Soal PP Postelsiar, Apa Sih yang Jadi Sorotan?

Jakarta, CNBC Indonesia - Pemerintah telah menerbitkan Peraturan Pemerintah (PP) Nomor 46 Tahun 2021 tentang Pos, Telekomunikasi, dan Penyiaran (Postelsiar) sebagai regulasi lanjutan dari UU nomor 11/2020 tentang Cipta kerja.
Ada hal yang cukup ramai disorot, pertama soal perusahaan asing Over The Top (OTT)
CNN Indonesia menulis, menurut pakar hukum telekomunikasi Ahmad Redi menilai kompleksnya masalah di sektor telekomunikasi dengan perusahaan digital asing di tanah air bisa diselesaikan secara komprehensif.
Redi memberikan contoh, kerja sama antara perusahaan over the top (OTT) asing seperti Netflix dkk dengan operator telekomunikasi harus diatur secara rinci dalam RPM turunan dari PP Postelsiar. Dalam hal ini Redi meminta Kominfo agar meminta masukan Kementerian Keuangan (Kemenkeu) untuk membuat RPM yang atur perizinan OTT Asing.
"Buat RPM, Kominfo harus gaet Kemenkeu, Tujuannya agar Indonesia dapat menikmati keuntungan dari industri digital, khususnya soal pajak penghasilan dari OTT Asing atau perusahaan digital asing," kata Redi.
Sementara hal yang jadi sorotan kedua adalah kewajiban pengembalian pita frekuensi pada negara yang coba dihilangkan. Hal ini dikhawatirkan akan berujung pada jual beli frekuensi.
Banyak yang berpandangan, pita frekuensi ini harusnya dikembalikan lagi kepada negara jika ada aksi koprorasi. Aturan PP tersebut menjadi lebih longgar.
"Harus tetap dikembalikan pada negara dulu untuk frekuensi bila ada aksi korporasi, walaupun lama urusannya. Karena ini sensitif di era bisnis data. Jadi bisnis data ini yang masih memberikan semangat para operator untuk berbisnis," ungkap Pengamat dan Pemerhati Kebijakan Publik Agus Pambagio akhir pekan lalu.
Dia mengatakan ini yang harus dilakukan bila terjadi merger PT Indosat Ooredoo Tbk (ISAT) dan PT Hutchinson 3 Indonesia (Tri), pemegang saham pengendali di kedua operator itu telah melakukan perjanjian untuk menfinalisasi kerja sama baru di antara keduanya paling lambat akhir April 2021.

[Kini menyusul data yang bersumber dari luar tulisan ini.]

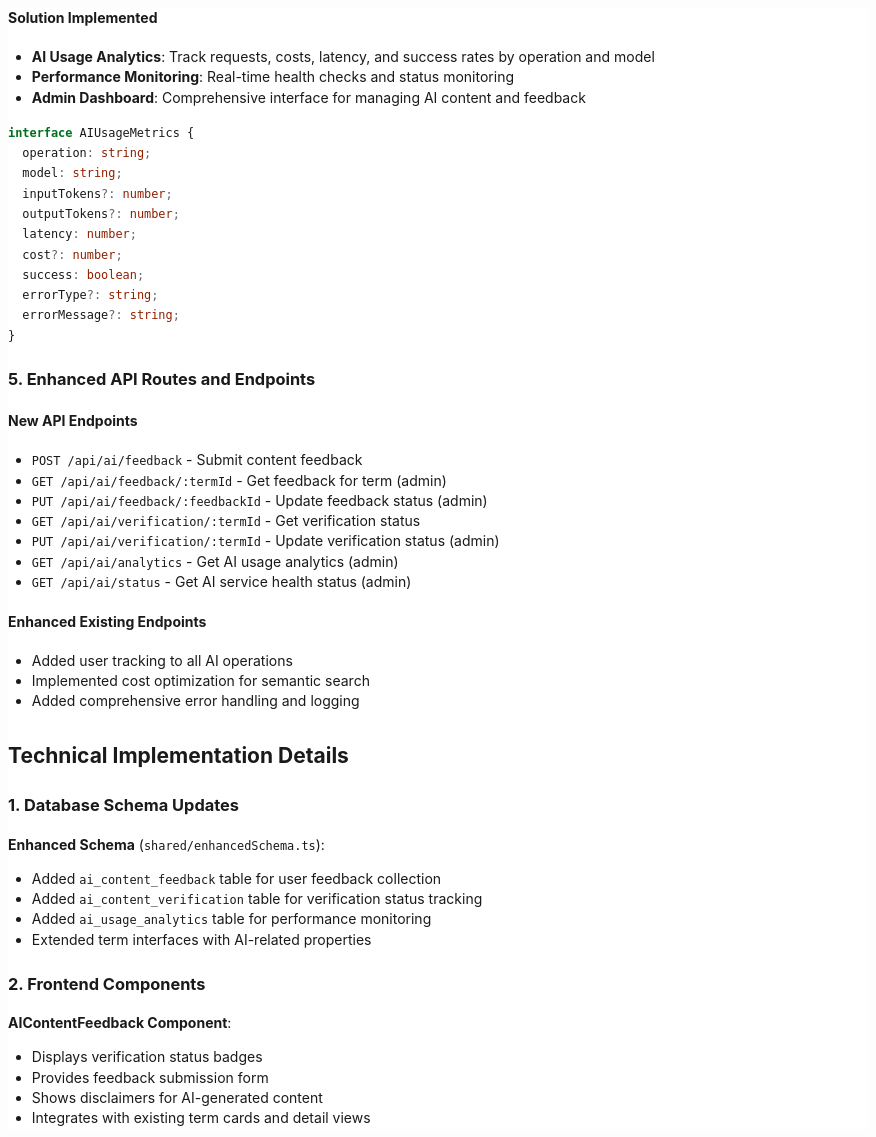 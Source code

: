 #### **Solution Implemented**
- **AI Usage Analytics**: Track requests, costs, latency, and success rates by operation and model
- **Performance Monitoring**: Real-time health checks and status monitoring
- **Admin Dashboard**: Comprehensive interface for managing AI content and feedback

```typescript
interface AIUsageMetrics {
  operation: string;
  model: string;
  inputTokens?: number;
  outputTokens?: number;
  latency: number;
  cost?: number;
  success: boolean;
  errorType?: string;
  errorMessage?: string;
}
```

### 5. Enhanced API Routes and Endpoints

#### **New API Endpoints**
- `POST /api/ai/feedback` - Submit content feedback
- `GET /api/ai/feedback/:termId` - Get feedback for term (admin)
- `PUT /api/ai/feedback/:feedbackId` - Update feedback status (admin)
- `GET /api/ai/verification/:termId` - Get verification status
- `PUT /api/ai/verification/:termId` - Update verification status (admin)
- `GET /api/ai/analytics` - Get AI usage analytics (admin)
- `GET /api/ai/status` - Get AI service health status (admin)

#### **Enhanced Existing Endpoints**
- Added user tracking to all AI operations
- Implemented cost optimization for semantic search
- Added comprehensive error handling and logging

## Technical Implementation Details

### 1. Database Schema Updates

**Enhanced Schema** (`shared/enhancedSchema.ts`):
- Added `ai_content_feedback` table for user feedback collection
- Added `ai_content_verification` table for verification status tracking
- Added `ai_usage_analytics` table for performance monitoring
- Extended term interfaces with AI-related properties

### 2. Frontend Components

**AIContentFeedback Component**:
- Displays verification status badges
- Provides feedback submission form
- Shows disclaimers for AI-generated content
- Integrates with existing term cards and detail views
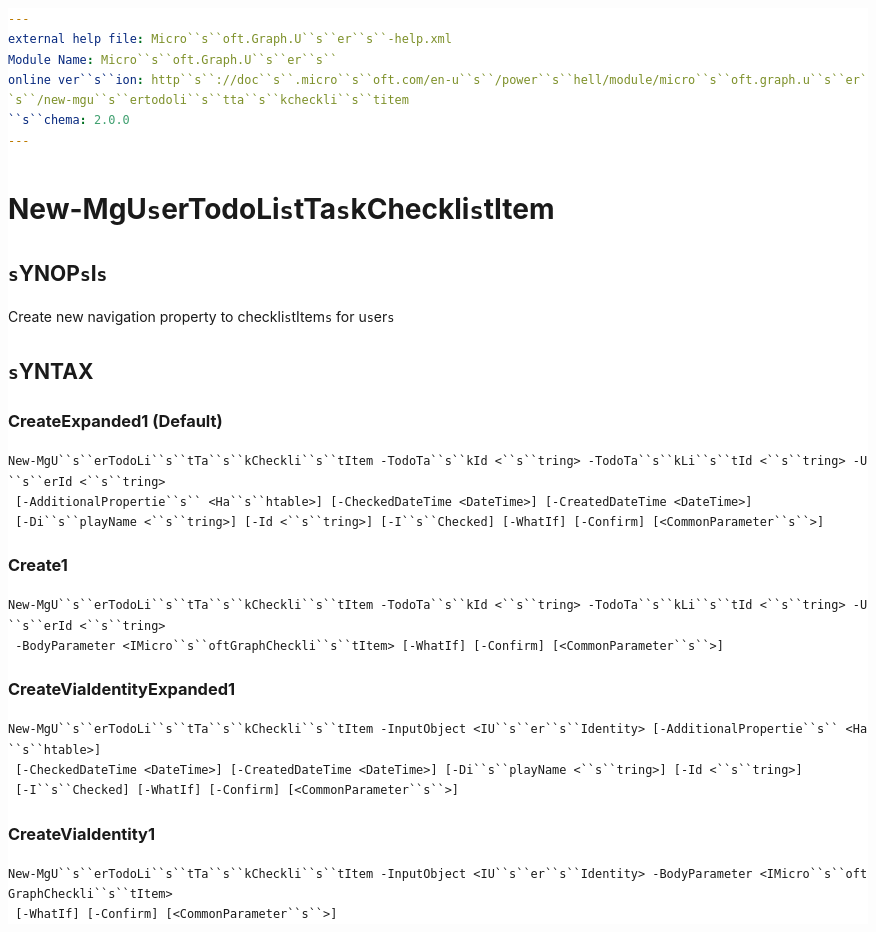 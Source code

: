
 ```yaml
---
external help file: Micro``s``oft.Graph.U``s``er``s``-help.xml
Module Name: Micro``s``oft.Graph.U``s``er``s``
online ver``s``ion: http``s``://doc``s``.micro``s``oft.com/en-u``s``/power``s``hell/module/micro``s``oft.graph.u``s``er``s``/new-mgu``s``ertodoli``s``tta``s``kcheckli``s``titem
``s``chema: 2.0.0
---
```


# New-MgU``s``erTodoLi``s``tTa``s``kCheckli``s``tItem

## ``s``YNOP``s``I``s``
Create new navigation property to checkli``s``tItem``s`` for u``s``er``s``

## ``s``YNTAX

### CreateExpanded1 (Default)
```
New-MgU``s``erTodoLi``s``tTa``s``kCheckli``s``tItem -TodoTa``s``kId <``s``tring> -TodoTa``s``kLi``s``tId <``s``tring> -U``s``erId <``s``tring>
 [-AdditionalPropertie``s`` <Ha``s``htable>] [-CheckedDateTime <DateTime>] [-CreatedDateTime <DateTime>]
 [-Di``s``playName <``s``tring>] [-Id <``s``tring>] [-I``s``Checked] [-WhatIf] [-Confirm] [<CommonParameter``s``>]
```

### Create1
```
New-MgU``s``erTodoLi``s``tTa``s``kCheckli``s``tItem -TodoTa``s``kId <``s``tring> -TodoTa``s``kLi``s``tId <``s``tring> -U``s``erId <``s``tring>
 -BodyParameter <IMicro``s``oftGraphCheckli``s``tItem> [-WhatIf] [-Confirm] [<CommonParameter``s``>]
```

### CreateViaIdentityExpanded1
```
New-MgU``s``erTodoLi``s``tTa``s``kCheckli``s``tItem -InputObject <IU``s``er``s``Identity> [-AdditionalPropertie``s`` <Ha``s``htable>]
 [-CheckedDateTime <DateTime>] [-CreatedDateTime <DateTime>] [-Di``s``playName <``s``tring>] [-Id <``s``tring>]
 [-I``s``Checked] [-WhatIf] [-Confirm] [<CommonParameter``s``>]
```

### CreateViaIdentity1
```
New-MgU``s``erTodoLi``s``tTa``s``kCheckli``s``tItem -InputObject <IU``s``er``s``Identity> -BodyParameter <IMicro``s``oftGraphCheckli``s``tItem>
 [-WhatIf] [-Confirm] [<CommonParameter``s``>]
```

"Frekuensi jangan dikasih ke dua-duanya. Seharusnya dikembalikan dulu lalu dievaluasi kinerja mereka. Apakah benar tidak ada masalah atau sebagainya?," katanya.
Kemenkominfo harusnya terlebih dahulu melakukan penilaian dan evaluasi yang objektif dan bebas dari kepentingan politik terhadap operator telekomunikasi sebelum menyetujui pengalihan frekuensi. Evaluasi yang harus dilakukan termasuk menagih janji investasi dan pembangunan jaringan yang telah disampaikan operator telekomunikasi ketika mendapatkan izin.
"Saya meminta Menkominfo dapat lebih tegas kepada operator telekomunikasi. Tagih saja janji-janji mereka sewaktu ketika mengajukan izin. Komitmen pembangunan merupakan kewajiban operator telekomunikasi ketika mereka mendapatkan izin. Saat ini kebutuhan akan layanan data sangat tinggi. Seharusnya itu menguntungkan investor asing pemilik operator telekomunikasi tersebut," terangnya.